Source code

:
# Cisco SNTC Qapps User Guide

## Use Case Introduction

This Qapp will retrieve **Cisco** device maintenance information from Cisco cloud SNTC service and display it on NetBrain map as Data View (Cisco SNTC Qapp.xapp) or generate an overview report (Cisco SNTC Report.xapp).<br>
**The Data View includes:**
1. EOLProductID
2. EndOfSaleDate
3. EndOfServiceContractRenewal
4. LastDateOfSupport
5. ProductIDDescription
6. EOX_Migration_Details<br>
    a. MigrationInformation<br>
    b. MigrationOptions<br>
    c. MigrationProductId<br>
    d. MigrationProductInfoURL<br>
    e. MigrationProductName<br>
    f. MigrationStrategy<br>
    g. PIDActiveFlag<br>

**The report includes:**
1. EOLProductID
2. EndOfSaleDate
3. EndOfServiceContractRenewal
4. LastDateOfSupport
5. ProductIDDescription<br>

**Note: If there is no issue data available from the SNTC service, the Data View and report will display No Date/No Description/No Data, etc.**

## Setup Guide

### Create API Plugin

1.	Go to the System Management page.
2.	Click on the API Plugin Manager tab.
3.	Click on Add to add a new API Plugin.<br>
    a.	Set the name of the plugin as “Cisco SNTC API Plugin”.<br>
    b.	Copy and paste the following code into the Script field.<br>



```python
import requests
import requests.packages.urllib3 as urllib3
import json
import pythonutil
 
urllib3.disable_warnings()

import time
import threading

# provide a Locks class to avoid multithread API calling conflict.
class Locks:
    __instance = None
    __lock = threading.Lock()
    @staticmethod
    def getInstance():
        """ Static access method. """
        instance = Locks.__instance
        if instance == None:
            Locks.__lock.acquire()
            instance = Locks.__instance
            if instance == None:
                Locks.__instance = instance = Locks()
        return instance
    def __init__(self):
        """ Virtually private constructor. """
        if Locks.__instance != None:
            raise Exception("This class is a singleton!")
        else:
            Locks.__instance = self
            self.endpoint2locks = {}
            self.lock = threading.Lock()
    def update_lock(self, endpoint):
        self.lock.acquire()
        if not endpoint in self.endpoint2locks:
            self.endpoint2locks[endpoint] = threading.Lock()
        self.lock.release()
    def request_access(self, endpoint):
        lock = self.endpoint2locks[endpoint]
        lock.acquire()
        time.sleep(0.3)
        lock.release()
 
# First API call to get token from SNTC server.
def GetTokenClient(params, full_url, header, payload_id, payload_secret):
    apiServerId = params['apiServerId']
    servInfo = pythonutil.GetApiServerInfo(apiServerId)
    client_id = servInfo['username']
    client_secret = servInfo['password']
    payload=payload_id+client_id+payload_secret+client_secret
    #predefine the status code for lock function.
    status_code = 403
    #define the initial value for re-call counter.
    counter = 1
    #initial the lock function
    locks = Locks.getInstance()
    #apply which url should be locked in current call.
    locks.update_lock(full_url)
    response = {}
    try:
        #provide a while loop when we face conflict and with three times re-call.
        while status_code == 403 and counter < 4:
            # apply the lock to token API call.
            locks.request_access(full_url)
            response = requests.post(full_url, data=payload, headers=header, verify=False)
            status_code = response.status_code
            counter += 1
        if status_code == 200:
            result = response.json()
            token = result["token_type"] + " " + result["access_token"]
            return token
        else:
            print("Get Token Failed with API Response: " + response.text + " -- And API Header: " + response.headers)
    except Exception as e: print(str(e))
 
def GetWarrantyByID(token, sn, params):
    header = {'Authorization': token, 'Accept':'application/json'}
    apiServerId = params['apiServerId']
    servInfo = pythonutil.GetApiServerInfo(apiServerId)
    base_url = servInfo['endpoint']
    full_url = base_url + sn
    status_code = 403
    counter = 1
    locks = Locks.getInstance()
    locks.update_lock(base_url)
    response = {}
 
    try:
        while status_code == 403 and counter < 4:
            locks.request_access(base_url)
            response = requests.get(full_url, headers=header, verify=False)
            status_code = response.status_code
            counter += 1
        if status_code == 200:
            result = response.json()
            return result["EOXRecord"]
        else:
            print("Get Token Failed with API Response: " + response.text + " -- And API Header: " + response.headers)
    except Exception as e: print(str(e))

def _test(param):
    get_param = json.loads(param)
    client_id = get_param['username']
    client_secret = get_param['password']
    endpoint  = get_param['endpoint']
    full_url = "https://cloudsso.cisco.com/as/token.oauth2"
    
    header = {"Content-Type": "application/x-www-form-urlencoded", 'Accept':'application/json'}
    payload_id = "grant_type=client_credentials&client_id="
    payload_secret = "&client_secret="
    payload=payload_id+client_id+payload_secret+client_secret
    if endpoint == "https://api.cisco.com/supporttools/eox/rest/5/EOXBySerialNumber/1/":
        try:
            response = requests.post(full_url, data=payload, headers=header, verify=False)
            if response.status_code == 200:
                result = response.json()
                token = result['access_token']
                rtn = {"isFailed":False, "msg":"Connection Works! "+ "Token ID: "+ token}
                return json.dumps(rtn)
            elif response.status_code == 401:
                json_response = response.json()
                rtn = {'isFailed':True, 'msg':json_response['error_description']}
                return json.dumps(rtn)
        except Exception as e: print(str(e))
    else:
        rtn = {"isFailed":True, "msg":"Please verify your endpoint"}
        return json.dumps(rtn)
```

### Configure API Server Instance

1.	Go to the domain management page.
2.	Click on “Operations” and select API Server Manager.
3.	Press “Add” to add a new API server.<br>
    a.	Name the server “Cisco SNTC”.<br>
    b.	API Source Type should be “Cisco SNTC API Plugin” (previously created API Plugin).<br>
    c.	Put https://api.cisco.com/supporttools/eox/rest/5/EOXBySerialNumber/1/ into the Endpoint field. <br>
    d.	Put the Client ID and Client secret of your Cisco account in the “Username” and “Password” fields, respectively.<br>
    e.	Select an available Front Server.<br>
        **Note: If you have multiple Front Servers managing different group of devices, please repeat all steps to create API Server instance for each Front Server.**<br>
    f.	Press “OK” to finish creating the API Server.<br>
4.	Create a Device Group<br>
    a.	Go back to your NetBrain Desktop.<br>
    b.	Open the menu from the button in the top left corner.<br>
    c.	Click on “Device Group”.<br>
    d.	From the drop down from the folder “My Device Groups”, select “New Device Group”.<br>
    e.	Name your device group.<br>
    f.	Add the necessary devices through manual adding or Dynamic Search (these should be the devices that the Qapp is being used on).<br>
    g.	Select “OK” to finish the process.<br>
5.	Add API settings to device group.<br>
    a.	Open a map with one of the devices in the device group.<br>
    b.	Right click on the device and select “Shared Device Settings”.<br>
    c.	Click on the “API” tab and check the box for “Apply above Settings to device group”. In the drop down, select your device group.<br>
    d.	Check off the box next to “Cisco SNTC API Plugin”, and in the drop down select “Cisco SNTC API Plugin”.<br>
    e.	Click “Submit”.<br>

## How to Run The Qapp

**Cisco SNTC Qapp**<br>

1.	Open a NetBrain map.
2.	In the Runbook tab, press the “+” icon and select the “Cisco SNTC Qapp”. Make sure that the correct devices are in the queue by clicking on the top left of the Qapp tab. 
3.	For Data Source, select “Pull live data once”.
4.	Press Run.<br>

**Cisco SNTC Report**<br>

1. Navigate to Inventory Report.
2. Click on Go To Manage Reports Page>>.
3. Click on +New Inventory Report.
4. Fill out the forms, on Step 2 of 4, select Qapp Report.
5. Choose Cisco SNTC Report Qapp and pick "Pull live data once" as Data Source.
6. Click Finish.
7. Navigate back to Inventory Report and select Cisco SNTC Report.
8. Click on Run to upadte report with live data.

┄┄┄┄┄┄

- YOUR ASSIGNMENT -
Every record must be transcribed exactly as written.

- SOLUTION FOR THIS PROBLEM -
Source code

:
# Cisco SNTC Qapps User Guide

## Use Case Introduction

This Qapp will retrieve **Cisco** device maintenance information from Cisco cloud SNTC service and display it on NetBrain map as Data View (Cisco SNTC Qapp.xapp) or generate an overview report (Cisco SNTC Report.xapp).<br>
**The Data View includes:**
1. EOLProductID
2. EndOfSaleDate
3. EndOfServiceContractRenewal
4. LastDateOfSupport
5. ProductIDDescription
6. EOX_Migration_Details<br>
    a. MigrationInformation<br>
    b. MigrationOptions<br>
    c. MigrationProductId<br>
    d. MigrationProductInfoURL<br>
    e. MigrationProductName<br>
    f. MigrationStrategy<br>
    g. PIDActiveFlag<br>

**The report includes:**
1. EOLProductID
2. EndOfSaleDate
3. EndOfServiceContractRenewal
4. LastDateOfSupport
5. ProductIDDescription<br>

**Note: If there is no issue data available from the SNTC service, the Data View and report will display No Date/No Description/No Data, etc.**

## Setup Guide

### Create API Plugin

1.	Go to the System Management page.
2.	Click on the API Plugin Manager tab.
3.	Click on Add to add a new API Plugin.<br>
    a.	Set the name of the plugin as “Cisco SNTC API Plugin”.<br>
    b.	Copy and paste the following code into the Script field.<br>



```python
import requests
import requests.packages.urllib3 as urllib3
import json
import pythonutil
 
urllib3.disable_warnings()

import time
import threading

# provide a Locks class to avoid multithread API calling conflict.
class Locks:
    __instance = None
    __lock = threading.Lock()
    @staticmethod
    def getInstance():
        """ Static access method. """
        instance = Locks.__instance
        if instance == None:
            Locks.__lock.acquire()
            instance = Locks.__instance
            if instance == None:
                Locks.__instance = instance = Locks()
        return instance
    def __init__(self):
        """ Virtually private constructor. """
        if Locks.__instance != None:
            raise Exception("This class is a singleton!")
        else:
            Locks.__instance = self
            self.endpoint2locks = {}
            self.lock = threading.Lock()
    def update_lock(self, endpoint):
        self.lock.acquire()
        if not endpoint in self.endpoint2locks:
            self.endpoint2locks[endpoint] = threading.Lock()
        self.lock.release()
    def request_access(self, endpoint):
        lock = self.endpoint2locks[endpoint]
        lock.acquire()
        time.sleep(0.3)
        lock.release()
 
# First API call to get token from SNTC server.
def GetTokenClient(params, full_url, header, payload_id, payload_secret):
    apiServerId = params['apiServerId']
    servInfo = pythonutil.GetApiServerInfo(apiServerId)
    client_id = servInfo['username']
    client_secret = servInfo['password']
    payload=payload_id+client_id+payload_secret+client_secret
    #predefine the status code for lock function.
    status_code = 403
    #define the initial value for re-call counter.
    counter = 1
    #initial the lock function
    locks = Locks.getInstance()
    #apply which url should be locked in current call.
    locks.update_lock(full_url)
    response = {}
    try:
        #provide a while loop when we face conflict and with three times re-call.
        while status_code == 403 and counter < 4:
            # apply the lock to token API call.
            locks.request_access(full_url)
            response = requests.post(full_url, data=payload, headers=header, verify=False)
            status_code = response.status_code
            counter += 1
        if status_code == 200:
            result = response.json()
            token = result["token_type"] + " " + result["access_token"]
            return token
        else:
            print("Get Token Failed with API Response: " + response.text + " -- And API Header: " + response.headers)
    except Exception as e: print(str(e))
 
def GetWarrantyByID(token, sn, params):
    header = {'Authorization': token, 'Accept':'application/json'}
    apiServerId = params['apiServerId']
    servInfo = pythonutil.GetApiServerInfo(apiServerId)
    base_url = servInfo['endpoint']
    full_url = base_url + sn
    status_code = 403
    counter = 1
    locks = Locks.getInstance()
    locks.update_lock(base_url)
    response = {}
 
    try:
        while status_code == 403 and counter < 4:
            locks.request_access(base_url)
            response = requests.get(full_url, headers=header, verify=False)
            status_code = response.status_code
            counter += 1
        if status_code == 200:
            result = response.json()
            return result["EOXRecord"]
        else:
            print("Get Token Failed with API Response: " + response.text + " -- And API Header: " + response.headers)
    except Exception as e: print(str(e))

def _test(param):
    get_param = json.loads(param)
    client_id = get_param['username']
    client_secret = get_param['password']
    endpoint  = get_param['endpoint']
    full_url = "https://cloudsso.cisco.com/as/token.oauth2"
    
    header = {"Content-Type": "application/x-www-form-urlencoded", 'Accept':'application/json'}
    payload_id = "grant_type=client_credentials&client_id="
    payload_secret = "&client_secret="
    payload=payload_id+client_id+payload_secret+client_secret
    if endpoint == "https://api.cisco.com/supporttools/eox/rest/5/EOXBySerialNumber/1/":
        try:
            response = requests.post(full_url, data=payload, headers=header, verify=False)
            if response.status_code == 200:
                result = response.json()
                token = result['access_token']
                rtn = {"isFailed":False, "msg":"Connection Works! "+ "Token ID: "+ token}
                return json.dumps(rtn)
            elif response.status_code == 401:
                json_response = response.json()
                rtn = {'isFailed':True, 'msg':json_response['error_description']}
                return json.dumps(rtn)
        except Exception as e: print(str(e))
    else:
        rtn = {"isFailed":True, "msg":"Please verify your endpoint"}
        return json.dumps(rtn)
```

### Configure API Server Instance

1.	Go to the domain management page.
2.	Click on “Operations” and select API Server Manager.
3.	Press “Add” to add a new API server.<br>
    a.	Name the server “Cisco SNTC”.<br>
    b.	API Source Type should be “Cisco SNTC API Plugin” (previously created API Plugin).<br>
    c.	Put https://api.cisco.com/supporttools/eox/rest/5/EOXBySerialNumber/1/ into the Endpoint field. <br>
    d.	Put the Client ID and Client secret of your Cisco account in the “Username” and “Password” fields, respectively.<br>
    e.	Select an available Front Server.<br>
        **Note: If you have multiple Front Servers managing different group of devices, please repeat all steps to create API Server instance for each Front Server.**<br>
    f.	Press “OK” to finish creating the API Server.<br>
4.	Create a Device Group<br>
    a.	Go back to your NetBrain Desktop.<br>
    b.	Open the menu from the button in the top left corner.<br>
    c.	Click on “Device Group”.<br>
    d.	From the drop down from the folder “My Device Groups”, select “New Device Group”.<br>
    e.	Name your device group.<br>
    f.	Add the necessary devices through manual adding or Dynamic Search (these should be the devices that the Qapp is being used on).<br>
    g.	Select “OK” to finish the process.<br>
5.	Add API settings to device group.<br>
    a.	Open a map with one of the devices in the device group.<br>
    b.	Right click on the device and select “Shared Device Settings”.<br>
    c.	Click on the “API” tab and check the box for “Apply above Settings to device group”. In the drop down, select your device group.<br>
    d.	Check off the box next to “Cisco SNTC API Plugin”, and in the drop down select “Cisco SNTC API Plugin”.<br>
    e.	Click “Submit”.<br>

## How to Run The Qapp

**Cisco SNTC Qapp**<br>

1.	Open a NetBrain map.
2.	In the Runbook tab, press the “+” icon and select the “Cisco SNTC Qapp”. Make sure that the correct devices are in the queue by clicking on the top left of the Qapp tab. 
3.	For Data Source, select “Pull live data once”.
4.	Press Run.<br>

**Cisco SNTC Report**<br>

1. Navigate to Inventory Report.
2. Click on Go To Manage Reports Page>>.
3. Click on +New Inventory Report.
4. Fill out the forms, on Step 2 of 4, select Qapp Report.
5. Choose Cisco SNTC Report Qapp and pick "Pull live data once" as Data Source.
6. Click Finish.
7. Navigate back to Inventory Report and select Cisco SNTC Report.
8. Click on Run to upadte report with live data.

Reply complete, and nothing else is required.